Ties between the two nations have been somewhat strained in recent days, with Nepal having passed a Constitutional Amendment to redraw its political map and incorporate three strategically important area that India calls its own. For its part, India has termed that "artificial enlargement" as being "untenable".
There had also been an incident at the border wherein one person from Bihar had been killed and two others injured after a confrontation with the Nepal police took a violent turn.
And while it has been a couple of months since this incident, the discontent continues to simmer. Towards the end of June, Prime Minister KP Sharma Oli had made a cryptic reference to India while alleging that efforts were being made to oust him from office. More recently, there have been comments and counter comments pertaining to religious and spiritual leaders.
In July, days after asserting Lipulekh, Kalapani and Limpiyadhura belonged to Nepal, Oli said that Ayodhya lies in Nepal and that Lord Ram was a Nepali. With many incensed by the comments, the Foreign Affairs Ministry soon released a statement saying that the comments "are not linked to any political subject and have no intention at all to hurt the feeling and sentiment of anyone".
But this does not seem to have been a complete deterrent for the Prime Minister. On Sunday, a Hindustan Times report added that Oli had yet again reiterated his earlier comments, expressing conviction that Lord Ram had been born in Nepal's Ayodhyapuri.

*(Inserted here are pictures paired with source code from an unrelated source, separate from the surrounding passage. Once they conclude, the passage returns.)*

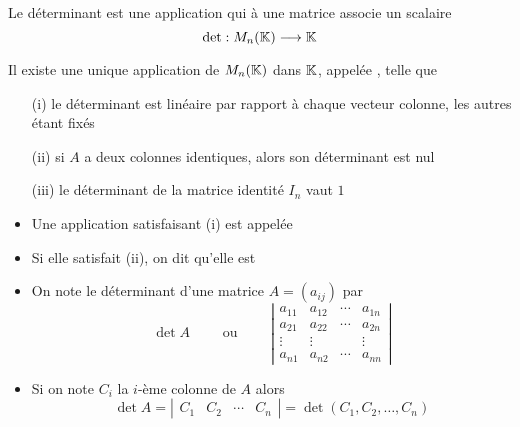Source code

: \begin{frame}
Le déterminant est une application qui à une matrice associe un scalaire
$$\det : M_n(\mathbb{K}) \longrightarrow \mathbb{K}$$

\pause

\begin{theoreme}
\label{th:def:determinant}
Il existe une unique application de $M_n(\mathbb{K})$ dans $\mathbb{K}$, 
appelée , telle que
\begin{itemize}
  \item[(i)]\pause le déterminant est linéaire par rapport à chaque
vecteur colonne, les autres étant fixés 
  \item[(ii)]\pause si $A$ a deux colonnes identiques, 
alors son déterminant est nul 
  \item[(iii)]\pause le déterminant de la matrice identité $I_n$ vaut $1$
\end{itemize}
\end{theoreme}
\pause
\begin{remarque}
\begin{itemize}
  \item Une application satisfaisant (i) est appelée 
  
  \item\pause Si elle satisfait (ii), on dit qu'elle est 
  
\end{itemize} 
\end{remarque}

\end{frame}


\begin{frame}

\begin{itemize}
  \item On note le  déterminant d'une matrice $A = (a_{ij})$ par
$$
\det A \qquad \text{ ou } \qquad
\left|\begin{array}{cccc}
a_{11} & a_{12} & \cdots & a_{1n} \\
a_{21} & a_{22} & \cdots & a_{2n} \\
\vdots & \vdots &  & \vdots \\
a_{n1} & a_{n2} & \cdots & a_{nn}
\end{array}\right|$$

  \item \pause Si on note $C_{i}$ la $i$-ème colonne de $A$ alors
$$\det A=\left|\begin{matrix}
C_1&C_2&\cdots&C_n
\end{matrix}\right|
 = \det (C_1,C_2,\ldots,C_n) 
$$
\end{itemize}
\end{frame}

Prime Minister KP Sharma Oli this week attempted to ignite a fresh row over Lord Ram’s birthplace, telling a delegation that he was convinced that Lord Ram was born in south Nepal’s Ayodhyapuri and not Uttar Pradesh’s Ayodhya. He made these comments to a delegation from Madi in Chitwan district on Saturday.
Now, on Sunday, the debate shifted to another religious figure, Gautam Buddha. The Nepal Foreign Ministry issued an official statement clarifying that it was a "well-established and undeniable fact proven by historical and archaeological evidence" that Gautam Buddha had been born in Nepal's Lumbini.
The Nepal government said that it was reacting to a recent statement made by External Affairs Minister of India, Subrahmanyam Jaishankar. "It is true that Buddhism spread from Nepal to other parts of the world in the subsequent period. The matter remains beyond doubt and controversy and thus cannot be a subject of debate. The entire international community is aware of this."
This in turn prompted the Indian Foreign Ministry to issue a statement saying that Jaishankar's remarks had referred to the shared Buddhist heritage of the two countries. "There is no doubt that Gautam Buddha was born in Lumbini, which is in Nepal," the body said.